Il menù è cortissimo, così corto che se arrivassi con tre amici affamati potresti anche dire “prendiamo tutto”. I piatti cambiano di frequente. Tommaso cucina in base a quello che trova al mercato e dai suoi fornitori. Segue le stagioni e non butta via niente. Non di rado propone dei fuori carta, “inventati” proprio per dare profondità e zero waste alla spesa fatta. Luca e Rocco te lo leggono negli occhi, se un fuori carta può esserti proposto. Un bancone e un banco bar sono dedicati a un servizio più snello e veloce. Molti entrano così alla Gloria, passavo di qui e ho sentito come uno sfarfallio dei sensi. Questo permette ai ragazzi di avere due lavori e due entrate allo stesso tempo, di aumentare i ritmi, di avere un po’ più di adrenalina in circolo, senza incasinare le cose. Le persone al tavolo percepiscono che possono chiacchierare con Rocco e Luca senza pensare di dare fastidio. Alla Gloria servire torna a essere l’atto più amorevole e umano che esista, quello in cui è più importante far felici gli altri che sé stessi. Come un assist nel calcio.

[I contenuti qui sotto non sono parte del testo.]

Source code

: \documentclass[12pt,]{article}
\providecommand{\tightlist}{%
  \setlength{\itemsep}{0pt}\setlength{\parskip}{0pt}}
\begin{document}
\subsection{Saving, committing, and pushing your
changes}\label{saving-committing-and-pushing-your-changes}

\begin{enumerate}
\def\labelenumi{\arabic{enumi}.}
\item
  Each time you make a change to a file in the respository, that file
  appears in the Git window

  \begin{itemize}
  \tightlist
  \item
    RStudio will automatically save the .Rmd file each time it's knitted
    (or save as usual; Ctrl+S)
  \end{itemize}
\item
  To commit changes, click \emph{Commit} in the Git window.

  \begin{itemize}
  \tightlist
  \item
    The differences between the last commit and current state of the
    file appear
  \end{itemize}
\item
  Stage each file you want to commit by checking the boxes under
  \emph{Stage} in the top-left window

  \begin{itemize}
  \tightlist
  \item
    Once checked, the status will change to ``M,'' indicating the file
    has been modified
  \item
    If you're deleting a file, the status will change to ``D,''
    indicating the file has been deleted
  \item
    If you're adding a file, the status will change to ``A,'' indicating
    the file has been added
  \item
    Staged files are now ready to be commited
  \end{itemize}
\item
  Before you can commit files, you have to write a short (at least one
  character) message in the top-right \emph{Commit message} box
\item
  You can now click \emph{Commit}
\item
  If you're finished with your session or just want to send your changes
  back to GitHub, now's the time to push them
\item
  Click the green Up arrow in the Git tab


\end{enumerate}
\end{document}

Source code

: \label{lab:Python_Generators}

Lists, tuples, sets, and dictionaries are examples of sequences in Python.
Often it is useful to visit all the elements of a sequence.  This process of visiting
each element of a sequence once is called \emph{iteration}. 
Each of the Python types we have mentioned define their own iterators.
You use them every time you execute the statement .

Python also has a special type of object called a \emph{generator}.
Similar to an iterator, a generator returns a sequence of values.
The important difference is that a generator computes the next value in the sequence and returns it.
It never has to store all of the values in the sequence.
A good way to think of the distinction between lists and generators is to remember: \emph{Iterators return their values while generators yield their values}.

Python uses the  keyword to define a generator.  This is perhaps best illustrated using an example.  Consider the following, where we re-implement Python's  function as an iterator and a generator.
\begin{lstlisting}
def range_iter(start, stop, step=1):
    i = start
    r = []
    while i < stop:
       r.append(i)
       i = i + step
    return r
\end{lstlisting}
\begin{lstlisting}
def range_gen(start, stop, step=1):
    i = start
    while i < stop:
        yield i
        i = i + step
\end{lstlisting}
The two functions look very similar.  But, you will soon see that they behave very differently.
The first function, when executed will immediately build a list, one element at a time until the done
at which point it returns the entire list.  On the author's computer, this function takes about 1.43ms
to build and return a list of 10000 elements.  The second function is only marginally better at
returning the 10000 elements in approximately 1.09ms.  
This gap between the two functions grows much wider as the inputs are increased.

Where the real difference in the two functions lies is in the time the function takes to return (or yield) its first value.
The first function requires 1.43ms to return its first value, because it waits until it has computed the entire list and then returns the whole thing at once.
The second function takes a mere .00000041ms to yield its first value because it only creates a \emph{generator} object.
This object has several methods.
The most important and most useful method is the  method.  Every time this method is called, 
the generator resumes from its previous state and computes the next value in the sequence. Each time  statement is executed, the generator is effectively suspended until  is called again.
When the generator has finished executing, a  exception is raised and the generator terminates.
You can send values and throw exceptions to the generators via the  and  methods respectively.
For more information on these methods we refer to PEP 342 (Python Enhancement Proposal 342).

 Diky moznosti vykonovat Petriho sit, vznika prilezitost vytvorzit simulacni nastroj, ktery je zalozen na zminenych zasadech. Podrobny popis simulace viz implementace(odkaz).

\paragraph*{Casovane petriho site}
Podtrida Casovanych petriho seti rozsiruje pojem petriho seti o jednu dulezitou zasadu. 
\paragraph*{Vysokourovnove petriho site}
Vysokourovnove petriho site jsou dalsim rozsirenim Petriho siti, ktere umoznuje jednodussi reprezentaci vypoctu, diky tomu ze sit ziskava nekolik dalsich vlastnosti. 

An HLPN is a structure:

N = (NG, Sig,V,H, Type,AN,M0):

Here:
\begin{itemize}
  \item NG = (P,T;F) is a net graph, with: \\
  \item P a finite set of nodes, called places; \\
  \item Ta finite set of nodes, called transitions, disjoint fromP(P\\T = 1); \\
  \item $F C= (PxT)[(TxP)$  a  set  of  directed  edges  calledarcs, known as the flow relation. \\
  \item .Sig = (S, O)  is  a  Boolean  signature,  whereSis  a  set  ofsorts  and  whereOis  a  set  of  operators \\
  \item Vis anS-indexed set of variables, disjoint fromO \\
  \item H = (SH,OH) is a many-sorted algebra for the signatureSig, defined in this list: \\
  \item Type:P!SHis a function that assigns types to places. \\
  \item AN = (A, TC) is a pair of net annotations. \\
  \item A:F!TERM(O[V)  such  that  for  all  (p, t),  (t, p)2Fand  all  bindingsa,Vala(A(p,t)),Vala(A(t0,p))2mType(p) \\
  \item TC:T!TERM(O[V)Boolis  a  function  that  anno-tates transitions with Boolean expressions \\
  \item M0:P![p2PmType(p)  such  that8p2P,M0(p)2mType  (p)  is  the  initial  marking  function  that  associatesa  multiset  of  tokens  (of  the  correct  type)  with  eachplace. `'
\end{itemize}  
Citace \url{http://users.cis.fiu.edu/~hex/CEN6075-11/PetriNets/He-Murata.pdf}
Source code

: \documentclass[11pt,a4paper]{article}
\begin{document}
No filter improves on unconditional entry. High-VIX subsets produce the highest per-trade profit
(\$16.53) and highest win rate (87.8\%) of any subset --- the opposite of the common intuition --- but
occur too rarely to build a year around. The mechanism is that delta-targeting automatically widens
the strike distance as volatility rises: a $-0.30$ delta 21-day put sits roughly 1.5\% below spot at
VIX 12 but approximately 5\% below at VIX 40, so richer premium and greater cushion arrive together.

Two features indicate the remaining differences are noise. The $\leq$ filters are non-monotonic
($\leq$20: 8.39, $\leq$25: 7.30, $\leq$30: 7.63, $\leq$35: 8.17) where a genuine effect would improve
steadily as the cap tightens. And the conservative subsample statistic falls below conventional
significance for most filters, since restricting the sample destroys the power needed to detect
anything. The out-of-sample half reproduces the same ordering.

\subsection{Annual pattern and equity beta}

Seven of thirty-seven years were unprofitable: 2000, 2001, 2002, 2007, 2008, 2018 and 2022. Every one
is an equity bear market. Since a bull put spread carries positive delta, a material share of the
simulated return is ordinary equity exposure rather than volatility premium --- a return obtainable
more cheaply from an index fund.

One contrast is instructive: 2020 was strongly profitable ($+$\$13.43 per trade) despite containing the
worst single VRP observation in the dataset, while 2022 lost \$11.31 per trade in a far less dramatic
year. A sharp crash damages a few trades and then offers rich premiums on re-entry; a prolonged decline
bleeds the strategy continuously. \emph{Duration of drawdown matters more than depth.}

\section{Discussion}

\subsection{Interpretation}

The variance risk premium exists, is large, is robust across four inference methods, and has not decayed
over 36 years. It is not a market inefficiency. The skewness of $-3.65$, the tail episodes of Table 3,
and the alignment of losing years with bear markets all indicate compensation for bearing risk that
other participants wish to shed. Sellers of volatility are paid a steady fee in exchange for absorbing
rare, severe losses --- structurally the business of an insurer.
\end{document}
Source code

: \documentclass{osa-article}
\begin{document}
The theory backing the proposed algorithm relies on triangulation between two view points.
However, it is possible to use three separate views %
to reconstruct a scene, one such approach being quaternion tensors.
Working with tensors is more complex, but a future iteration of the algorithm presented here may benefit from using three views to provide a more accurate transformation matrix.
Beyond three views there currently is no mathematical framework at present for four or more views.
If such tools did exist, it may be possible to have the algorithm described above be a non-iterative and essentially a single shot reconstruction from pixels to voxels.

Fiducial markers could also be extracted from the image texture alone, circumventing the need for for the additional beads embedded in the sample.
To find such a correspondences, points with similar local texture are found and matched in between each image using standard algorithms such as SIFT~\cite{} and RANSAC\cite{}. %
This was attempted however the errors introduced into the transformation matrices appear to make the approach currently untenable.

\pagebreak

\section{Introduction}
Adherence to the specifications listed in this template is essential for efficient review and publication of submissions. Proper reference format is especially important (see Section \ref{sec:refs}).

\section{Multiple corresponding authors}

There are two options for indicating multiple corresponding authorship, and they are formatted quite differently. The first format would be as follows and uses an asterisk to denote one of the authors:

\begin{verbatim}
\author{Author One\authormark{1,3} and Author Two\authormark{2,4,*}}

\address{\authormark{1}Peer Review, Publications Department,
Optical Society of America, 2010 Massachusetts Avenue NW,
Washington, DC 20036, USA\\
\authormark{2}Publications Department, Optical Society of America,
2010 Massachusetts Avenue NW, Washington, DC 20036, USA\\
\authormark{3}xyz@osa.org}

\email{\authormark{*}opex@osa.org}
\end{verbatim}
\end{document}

Tommaso, che ha un archivio in testa e a parlarci sembra davvero un ragazzo di un’altra epoca, evoca il passato e ci fa “colare” il presente. Tommaso: “A inizio ottocento inizia a esserci la prima critica e la prima cronaca dei ristoranti. Era la nuova big thing. Uno che non mi ricordo come si chiama, parlando di gente che viveva nel posto in cui lavorava, condizione piuttosto degradante ma evidentemente di sopravvivenza, scriveva che “le restaurant n'est la maison de personne”, il ristorante è la casa di nessuno. Che sia una casa è incontrovertibile, ma non dei clienti che affittano un tavolo per tot ore. È uno spazio semi pubblico e semi privato, il tavolo è tuo e la sala è di tutti. Però non è nemmeno nostra, noi la sorvegliamo, ne siamo custodi. Quando una persona, un cliente non si comporta bene, non saluta, non ringrazia ecc. è mancanza di rispetto nei nostri confronti ma anche nei confronti del resto di tutto l’ambiente. L’altra sera c’erano 4 persone di nazionalità diverse che si sono presentate per mangiare da sole. Dopo 20 minuti le guardo dal pass e parevano un gruppo di amici, si scambiavano il vino, uno ha preso un boccone dal piatto di un’altra”.
La rivincita del ruolo sociale della trattoria e del bar. In fondo è per questo motivo che sono nati, per rispondere al nostro primordiale impulso a metterci insieme, a prenderci sul serio quando abbiamo bisogno di ridere e di sapere che la pesantezza della vita si sente un po’ meno intorno a un tavolo. Per Tommaso, Rocco e Luca il ruolo dei social, i nuovi place della socialità, non è certo ossessivo compulsivo e, in controtendenza, neanche necessario. Ognuno lì vive in maniera diversa ma tutti ritengono che l’analogico e quindi la realtà reale sia ancora meglio dell’alternativa eterea. I follower ci sono, le cavolate divertenti con instagram le hanno fatte, tuttavia il passaparola rimane il media a cui sono più affezionati. La cosa divertente è che Rocco ha il ruolo di social media manager del profilo della Trattoria e lui non ha nemmeno instagram sul telefono. “Noi siamo qui dentro mentre la vita accade, la vita è qui”. Che bisogno c’è di un’altra vita è il modo per dire che forse vorrebbero godersi ancora di più quella che hanno. Every real life counts.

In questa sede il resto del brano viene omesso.